The 194 nations in the World Health Organization are back at its Geneva headquarters for one last round of negotiations, after a two-year effort to secure a landmark accord on pandemic prevention, preparedness and response overran last month’s deadline.  

Issued with a new, slimmed-down draft text that kicks some of the tougher topics down the road, countries began going through its 37 articles in turn.  

However, the handful of articles opened Monday were still being negotiated as the day’s session was ending, with side discussion groups trying to come up with solutions.  

“It’s going as was to be expected. Most member states indicated that with this new text we are on the right track, but at the same time there are still a lot of things that need to be addressed,” talks co-chair Roland Driece told AFP.  

“The process is very time-consuming, and time is our biggest enemy,” the Dutch health diplomat said. “There are outstanding issues which are complicated — but time is not our friend.” 

Sting of COVID 

The goal of the talks, which last 12 hours a day and run until May 10, is to get an agreement ready for adoption at the WHO’s annual assembly of member states, which starts May 27.  

In December 2021, the raw sting of COVID-19 — which shredded economies, crippled health systems and killed millions — motivated countries to seek a binding framework of commitments aimed at preventing another such disaster.  

But big differences quickly emerged on how to go about it.  

The main disputes revolve around access and equity: access to pathogens detected within countries; access to pandemic-fighting products such as vaccines produced from that knowledge; and equitable distribution of not only counterpandemic tests, treatments and vaccinations but the means to produce them.

The new draft focuses on setting up the basic framework and pushes some of the trickier details into further talks running into 2026, notably on how the planned WHO Pathogen Access and Benefit-Sharing (PABS) System will work in practice.  

Clash of narratives   

One senior figure in the negotiations said there was a positive spirit, but that needed to be translated into “concrete action.” Another said the talks were “in the swing now,” with movement expected Tuesday.  

Nongovernmental organizations following the talks at WHO headquarters said it was difficult to read how they were progressing.  

“We’re witnessing a clash of narratives: We are either near the collapse, or the light at the end of the tunnel,” Jaume Vidal, senior policy adviser with Health Action International, told AFP.  

“I was convinced that the situation was worse than it seems,” Vidal said. “Discussions are taking place — that’s already a step forward — but we’re still missing some specific steps.
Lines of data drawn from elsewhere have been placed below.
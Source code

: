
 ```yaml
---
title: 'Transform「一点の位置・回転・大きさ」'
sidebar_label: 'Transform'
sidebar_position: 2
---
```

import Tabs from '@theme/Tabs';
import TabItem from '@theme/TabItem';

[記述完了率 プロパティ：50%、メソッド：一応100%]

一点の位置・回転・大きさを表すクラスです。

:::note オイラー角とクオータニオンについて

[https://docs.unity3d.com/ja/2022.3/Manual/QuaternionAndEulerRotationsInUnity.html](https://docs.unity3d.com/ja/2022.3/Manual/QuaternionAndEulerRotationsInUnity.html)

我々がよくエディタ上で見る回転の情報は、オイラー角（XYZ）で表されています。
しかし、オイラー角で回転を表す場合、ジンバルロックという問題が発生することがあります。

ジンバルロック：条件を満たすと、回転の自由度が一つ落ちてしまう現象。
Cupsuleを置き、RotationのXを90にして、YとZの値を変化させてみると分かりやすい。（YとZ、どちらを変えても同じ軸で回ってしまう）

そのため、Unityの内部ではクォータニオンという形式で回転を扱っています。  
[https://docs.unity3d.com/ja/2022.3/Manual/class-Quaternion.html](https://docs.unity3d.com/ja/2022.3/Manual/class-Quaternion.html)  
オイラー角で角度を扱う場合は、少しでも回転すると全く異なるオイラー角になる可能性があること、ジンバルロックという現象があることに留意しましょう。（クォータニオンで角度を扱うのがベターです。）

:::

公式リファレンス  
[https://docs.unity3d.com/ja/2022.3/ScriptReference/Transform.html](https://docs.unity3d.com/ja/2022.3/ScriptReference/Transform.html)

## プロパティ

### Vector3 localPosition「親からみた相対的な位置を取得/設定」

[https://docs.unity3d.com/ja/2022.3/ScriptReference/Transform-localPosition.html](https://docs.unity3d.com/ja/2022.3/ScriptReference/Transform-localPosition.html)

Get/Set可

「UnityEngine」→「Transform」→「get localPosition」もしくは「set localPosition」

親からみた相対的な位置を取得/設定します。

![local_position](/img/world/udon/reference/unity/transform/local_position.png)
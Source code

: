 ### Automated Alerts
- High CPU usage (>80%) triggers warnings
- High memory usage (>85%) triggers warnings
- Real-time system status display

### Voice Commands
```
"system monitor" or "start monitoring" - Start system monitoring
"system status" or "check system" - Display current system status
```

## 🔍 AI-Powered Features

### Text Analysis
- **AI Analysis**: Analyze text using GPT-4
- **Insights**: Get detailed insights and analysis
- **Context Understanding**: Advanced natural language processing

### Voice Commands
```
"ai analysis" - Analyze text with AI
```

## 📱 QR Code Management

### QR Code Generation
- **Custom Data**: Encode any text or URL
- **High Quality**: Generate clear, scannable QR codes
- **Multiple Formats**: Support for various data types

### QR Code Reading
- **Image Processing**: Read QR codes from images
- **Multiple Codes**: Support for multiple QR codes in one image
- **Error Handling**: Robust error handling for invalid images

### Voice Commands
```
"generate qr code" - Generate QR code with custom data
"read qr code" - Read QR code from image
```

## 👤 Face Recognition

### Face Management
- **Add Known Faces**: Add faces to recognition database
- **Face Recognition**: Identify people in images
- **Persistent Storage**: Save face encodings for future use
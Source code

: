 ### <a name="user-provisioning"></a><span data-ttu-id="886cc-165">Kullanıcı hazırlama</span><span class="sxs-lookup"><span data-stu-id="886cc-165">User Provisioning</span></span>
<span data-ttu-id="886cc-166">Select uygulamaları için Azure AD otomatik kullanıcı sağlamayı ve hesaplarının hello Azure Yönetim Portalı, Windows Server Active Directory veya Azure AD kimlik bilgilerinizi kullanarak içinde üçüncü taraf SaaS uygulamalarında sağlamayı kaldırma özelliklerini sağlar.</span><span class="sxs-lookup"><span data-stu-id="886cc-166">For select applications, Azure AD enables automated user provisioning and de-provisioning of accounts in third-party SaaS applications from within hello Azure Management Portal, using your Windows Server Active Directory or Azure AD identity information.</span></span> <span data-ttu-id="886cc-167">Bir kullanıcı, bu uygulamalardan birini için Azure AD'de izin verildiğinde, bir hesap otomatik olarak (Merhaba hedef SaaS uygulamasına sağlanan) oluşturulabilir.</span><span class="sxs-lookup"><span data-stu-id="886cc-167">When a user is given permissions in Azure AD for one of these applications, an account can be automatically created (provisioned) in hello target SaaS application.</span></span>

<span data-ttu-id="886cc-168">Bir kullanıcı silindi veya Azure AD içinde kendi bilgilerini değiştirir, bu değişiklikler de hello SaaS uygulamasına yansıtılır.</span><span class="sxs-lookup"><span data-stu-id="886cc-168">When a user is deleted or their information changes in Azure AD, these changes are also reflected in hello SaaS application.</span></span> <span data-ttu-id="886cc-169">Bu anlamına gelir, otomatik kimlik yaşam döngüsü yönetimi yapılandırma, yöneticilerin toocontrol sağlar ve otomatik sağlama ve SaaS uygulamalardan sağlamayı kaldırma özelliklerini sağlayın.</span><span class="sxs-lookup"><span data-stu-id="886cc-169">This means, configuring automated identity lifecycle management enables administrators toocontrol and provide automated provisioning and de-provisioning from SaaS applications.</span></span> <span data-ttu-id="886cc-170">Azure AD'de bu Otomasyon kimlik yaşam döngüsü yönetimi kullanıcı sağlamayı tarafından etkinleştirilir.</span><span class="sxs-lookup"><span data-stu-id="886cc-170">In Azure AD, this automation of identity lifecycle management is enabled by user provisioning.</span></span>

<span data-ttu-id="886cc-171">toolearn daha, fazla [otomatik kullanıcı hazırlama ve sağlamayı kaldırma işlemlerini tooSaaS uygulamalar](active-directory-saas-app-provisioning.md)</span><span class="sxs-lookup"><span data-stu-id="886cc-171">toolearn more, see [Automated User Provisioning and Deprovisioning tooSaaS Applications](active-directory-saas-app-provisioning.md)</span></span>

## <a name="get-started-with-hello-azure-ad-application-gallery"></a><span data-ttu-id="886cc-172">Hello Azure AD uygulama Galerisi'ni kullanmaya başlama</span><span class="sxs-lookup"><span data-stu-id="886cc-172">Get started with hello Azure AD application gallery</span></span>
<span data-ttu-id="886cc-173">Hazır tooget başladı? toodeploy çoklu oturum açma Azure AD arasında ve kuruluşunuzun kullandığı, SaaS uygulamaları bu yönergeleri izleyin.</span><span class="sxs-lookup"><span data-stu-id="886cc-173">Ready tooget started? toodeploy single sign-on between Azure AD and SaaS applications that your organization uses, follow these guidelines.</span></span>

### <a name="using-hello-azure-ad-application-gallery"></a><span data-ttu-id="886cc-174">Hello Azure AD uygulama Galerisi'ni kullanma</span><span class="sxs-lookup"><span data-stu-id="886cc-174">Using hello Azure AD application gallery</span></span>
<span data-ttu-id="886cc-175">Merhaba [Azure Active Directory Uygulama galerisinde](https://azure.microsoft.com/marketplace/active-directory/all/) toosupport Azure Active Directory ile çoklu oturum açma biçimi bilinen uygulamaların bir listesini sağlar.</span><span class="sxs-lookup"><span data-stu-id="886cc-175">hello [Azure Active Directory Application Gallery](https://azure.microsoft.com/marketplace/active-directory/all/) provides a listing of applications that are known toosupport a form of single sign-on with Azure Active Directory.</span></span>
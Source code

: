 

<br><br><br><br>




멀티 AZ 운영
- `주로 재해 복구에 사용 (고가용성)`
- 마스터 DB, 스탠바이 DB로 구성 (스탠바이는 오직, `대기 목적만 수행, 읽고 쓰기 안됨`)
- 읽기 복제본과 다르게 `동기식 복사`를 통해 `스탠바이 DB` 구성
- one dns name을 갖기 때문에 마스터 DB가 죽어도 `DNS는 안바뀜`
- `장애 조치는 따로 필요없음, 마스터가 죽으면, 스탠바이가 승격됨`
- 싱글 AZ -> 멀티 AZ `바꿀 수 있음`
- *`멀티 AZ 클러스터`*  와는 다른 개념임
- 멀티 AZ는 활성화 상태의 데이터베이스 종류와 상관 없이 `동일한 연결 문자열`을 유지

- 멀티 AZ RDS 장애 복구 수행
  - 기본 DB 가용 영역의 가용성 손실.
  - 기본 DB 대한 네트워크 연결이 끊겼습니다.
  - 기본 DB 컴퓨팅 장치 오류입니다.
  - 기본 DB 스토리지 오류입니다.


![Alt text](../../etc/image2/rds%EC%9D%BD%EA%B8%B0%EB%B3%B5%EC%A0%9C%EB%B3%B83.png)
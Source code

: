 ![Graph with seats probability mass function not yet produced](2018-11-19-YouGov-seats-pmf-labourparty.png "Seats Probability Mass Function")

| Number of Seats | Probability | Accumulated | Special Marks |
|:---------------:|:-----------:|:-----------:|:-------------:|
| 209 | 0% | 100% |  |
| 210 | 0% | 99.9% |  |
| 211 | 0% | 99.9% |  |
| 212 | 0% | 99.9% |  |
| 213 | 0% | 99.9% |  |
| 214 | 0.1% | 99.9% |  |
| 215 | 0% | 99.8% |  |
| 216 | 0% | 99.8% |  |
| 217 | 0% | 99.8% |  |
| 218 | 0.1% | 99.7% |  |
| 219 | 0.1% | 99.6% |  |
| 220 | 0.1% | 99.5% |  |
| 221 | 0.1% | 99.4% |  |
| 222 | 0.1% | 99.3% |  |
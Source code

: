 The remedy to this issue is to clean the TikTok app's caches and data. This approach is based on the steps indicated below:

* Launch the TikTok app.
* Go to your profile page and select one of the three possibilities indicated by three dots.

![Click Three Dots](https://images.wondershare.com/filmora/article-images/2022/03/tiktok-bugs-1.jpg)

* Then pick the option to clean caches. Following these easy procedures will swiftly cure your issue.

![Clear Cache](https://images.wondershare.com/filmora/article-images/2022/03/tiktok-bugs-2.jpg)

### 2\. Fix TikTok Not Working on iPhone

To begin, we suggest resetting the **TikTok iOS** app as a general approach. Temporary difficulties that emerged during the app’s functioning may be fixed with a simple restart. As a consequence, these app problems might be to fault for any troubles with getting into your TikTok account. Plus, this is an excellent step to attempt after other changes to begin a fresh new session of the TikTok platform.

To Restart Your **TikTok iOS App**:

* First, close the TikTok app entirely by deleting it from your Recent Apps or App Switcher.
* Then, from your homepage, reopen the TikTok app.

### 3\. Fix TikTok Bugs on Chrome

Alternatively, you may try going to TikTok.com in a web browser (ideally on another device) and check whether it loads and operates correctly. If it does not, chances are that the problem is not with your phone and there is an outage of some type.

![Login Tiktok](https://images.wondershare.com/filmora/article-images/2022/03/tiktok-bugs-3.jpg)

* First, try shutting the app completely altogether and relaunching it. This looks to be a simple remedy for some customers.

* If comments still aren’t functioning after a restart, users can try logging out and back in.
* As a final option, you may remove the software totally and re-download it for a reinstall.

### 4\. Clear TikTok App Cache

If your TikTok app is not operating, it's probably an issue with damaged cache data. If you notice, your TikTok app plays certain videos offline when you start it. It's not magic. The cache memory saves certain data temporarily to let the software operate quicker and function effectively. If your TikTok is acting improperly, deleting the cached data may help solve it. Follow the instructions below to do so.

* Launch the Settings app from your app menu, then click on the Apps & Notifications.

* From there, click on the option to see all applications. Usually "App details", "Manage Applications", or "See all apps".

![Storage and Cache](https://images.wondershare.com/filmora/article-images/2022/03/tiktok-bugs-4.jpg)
We need public commitments on some of the articles.” 

African unity 

Alongside the African group, the Group for Equity bloc of countries is trying to ensure developing nations are not cut adrift again when it comes to accessing vaccines, tests and treatments. 

African Union health ministers released a statement Monday committing to getting “legal certainty for both users and providers” from the PABS system.  

“Africa stands ready to play its part and commits to engage actively in the ongoing negotiations,” the ministers said, following a meeting in Addis Ababa. 

They called for an international financing mechanism with explicit new, sustainable and increased funding from developed countries for pandemic preparedness and response. 

Indonesia has been a key player in the Group for Equity. 

Wiku Adisasmito, one of Indonesia’s lead negotiators at the Geneva talks, said both parts of the PABS system — having quick access to detected pathogens, and sharing the resulting benefits, such as vaccines — needed to be on an equal footing. 

“That’s key, not only for Indonesia but for most developing countries,” he told AFP. 

“All countries are not equal in terms of capacity, and the pathogens are only coming from hot spots,” he said, explaining that developing countries needed financial support to ramp up their surveillance for emerging dangerous pathogens in animals and the environment. 

If the talks needed an even greater reminder of urgency, the WHO has raised  alarm in recent weeks about the exponential growth of H5N1 bird flu, with concerns about what could happen if it starts being transmitted between humans.